Unfortunately, the notion of ADHD medications as performance enhancing brain drugs has really caught on. Increasing evidence is coming out that amphetamines and other ADHD drugs are being widely abused by college students to help "cram" for tests, as highlighted by Alan Schwarz's 2013 New York Times article Drowned in a Sea of Prescriptions. In his article, Mr. Schwarz made the point that the prescribing of ADHD stimulant drugs to college-age adults has doubled in the past four years. Can these medications help students' raise their test scores? Perhaps. But this is no different than athletes taking steroids or blood-doping to enhance their performance on game day, in my opinion.
So what is the proper way to diagnosis ADHD? So-called rating scales are one commonly used approach. These scales are simply questionnaires filled out by parents, teachers, and sometimes patients themselves. Although these ADHD rating scales may provide useful information, they are easily exaggerated or even altogether faked, as highlighted in the article Detection of Feigned ADHD in College Students, co-authored by my esteemed colleague Dr. John Ranseen. Unfortunately, in my experience these ADHD rating scales that are so easily faked are all too often used as the sole basis for an ADHD diagnosis.

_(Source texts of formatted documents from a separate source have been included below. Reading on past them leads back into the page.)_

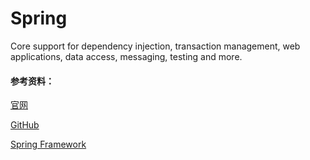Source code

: # Spring

Core support for dependency injection, transaction management, web applications, data access, messaging, testing and more.


#### 参考资料：
[官网](https://spring.io/)

[GitHub](https://github.com/spring-projects/spring-framework)

[Spring Framework](http://projects.spring.io/spring-framework/)
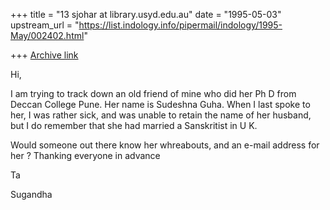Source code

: +++
title = "13 sjohar at library.usyd.edu.au"
date = "1995-05-03"
upstream_url = "https://list.indology.info/pipermail/indology/1995-May/002402.html"

+++
[Archive link](https://list.indology.info/pipermail/indology/1995-May/002402.html)

Hi,

I am trying to track down an old friend of mine who did her Ph D from Deccan
College Pune. Her name is Sudeshna Guha. When I last spoke to her, I was
rather sick, and was unable to retain the name of her husband, but I do
remember that she had married a Sanskritist in U K. 

Would someone out there know her whreabouts, and an e-mail address for her ?
Thanking everyone in advance


Ta

Sugandha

I hope it is clear that we have a problem on our hands regarding ADHD misdiagnosis and, based on the rising numbers of ADHD prescriptions written, dare I say an over-diagnosis of this complex neuropsychiatric disorder. In my opinion, a true 360-degree approach is the only way to consistently and reliably make an accurate diagnosis of ADHD. I believe rating scales do have a place in diagnosing ADHD, but alone such rating scales are woefully inadequate. Rather, these scales should be given in concert with other, more objective diagnostic tools as part of a full evaluation. Examples of such methods include direct classroom observation by a mental health specialist as well as utilizing the FDA cleared Quotient® ADHD testing system, which is reported to be over 90% accurate in diagnosing ADHD even without other measures such as classroom observation and behavioral rating scales. Another advantage of this testing system is that a pilot study published in September, 2013 indicates this test is very good at detecting ADHD fakers.
In summary, my 360 team and I see an alarming trend in the increased diagnosis of ADHD as well as abuse of ADHD medications as performance enhancing agents for students seeking to gain an advantage in the classroom or even abusing it to get 'high'. I believe that if physicians and mental health providers adopt a more holistic approach to diagnosing ADHD rather than simply relying on self-report or responses to questionnaires, then and only then will we see a reversal in this disturbing trend.